> [Task brief] Give back, exactly as written, the lines of the listing from the top through the line holding "pay_and_benefits, working_conditions, unfair_labor_practices", and nothing more. Exclude pictures.

· · · · · · ·

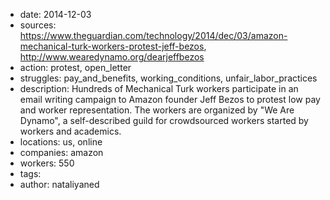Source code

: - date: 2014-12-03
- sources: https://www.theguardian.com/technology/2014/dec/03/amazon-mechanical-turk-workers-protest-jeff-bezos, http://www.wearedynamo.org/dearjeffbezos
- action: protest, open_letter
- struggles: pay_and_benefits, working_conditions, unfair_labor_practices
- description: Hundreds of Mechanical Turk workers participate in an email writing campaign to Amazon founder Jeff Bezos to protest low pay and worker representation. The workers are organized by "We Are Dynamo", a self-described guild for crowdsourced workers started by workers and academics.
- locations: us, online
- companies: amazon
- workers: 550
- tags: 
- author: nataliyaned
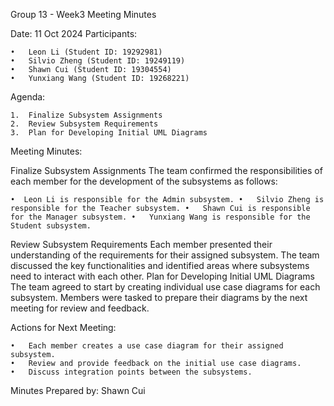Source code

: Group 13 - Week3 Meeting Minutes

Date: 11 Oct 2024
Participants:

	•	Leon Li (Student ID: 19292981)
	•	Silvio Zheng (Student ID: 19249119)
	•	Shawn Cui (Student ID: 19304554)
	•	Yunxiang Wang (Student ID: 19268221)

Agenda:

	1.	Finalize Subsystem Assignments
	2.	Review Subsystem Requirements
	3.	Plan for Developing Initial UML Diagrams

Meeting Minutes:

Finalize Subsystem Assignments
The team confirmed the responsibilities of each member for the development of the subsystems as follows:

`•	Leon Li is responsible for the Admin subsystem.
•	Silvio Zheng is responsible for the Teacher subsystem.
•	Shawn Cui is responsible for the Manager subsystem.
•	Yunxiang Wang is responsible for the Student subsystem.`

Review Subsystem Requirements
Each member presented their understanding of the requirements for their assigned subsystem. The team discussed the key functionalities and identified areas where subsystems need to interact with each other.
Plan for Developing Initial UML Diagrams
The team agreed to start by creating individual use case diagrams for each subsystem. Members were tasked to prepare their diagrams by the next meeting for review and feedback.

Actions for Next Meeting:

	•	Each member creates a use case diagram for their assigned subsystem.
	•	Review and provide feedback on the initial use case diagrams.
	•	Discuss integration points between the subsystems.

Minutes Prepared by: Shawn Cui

· · · · · · ·

> [Task output]
Source code

: - date: 2014-12-03
- sources: https://www.theguardian.com/technology/2014/dec/03/amazon-mechanical-turk-workers-protest-jeff-bezos, http://www.wearedynamo.org/dearjeffbezos
- action: protest, open_letter
- struggles: pay_and_benefits, working_conditions, unfair_labor_practices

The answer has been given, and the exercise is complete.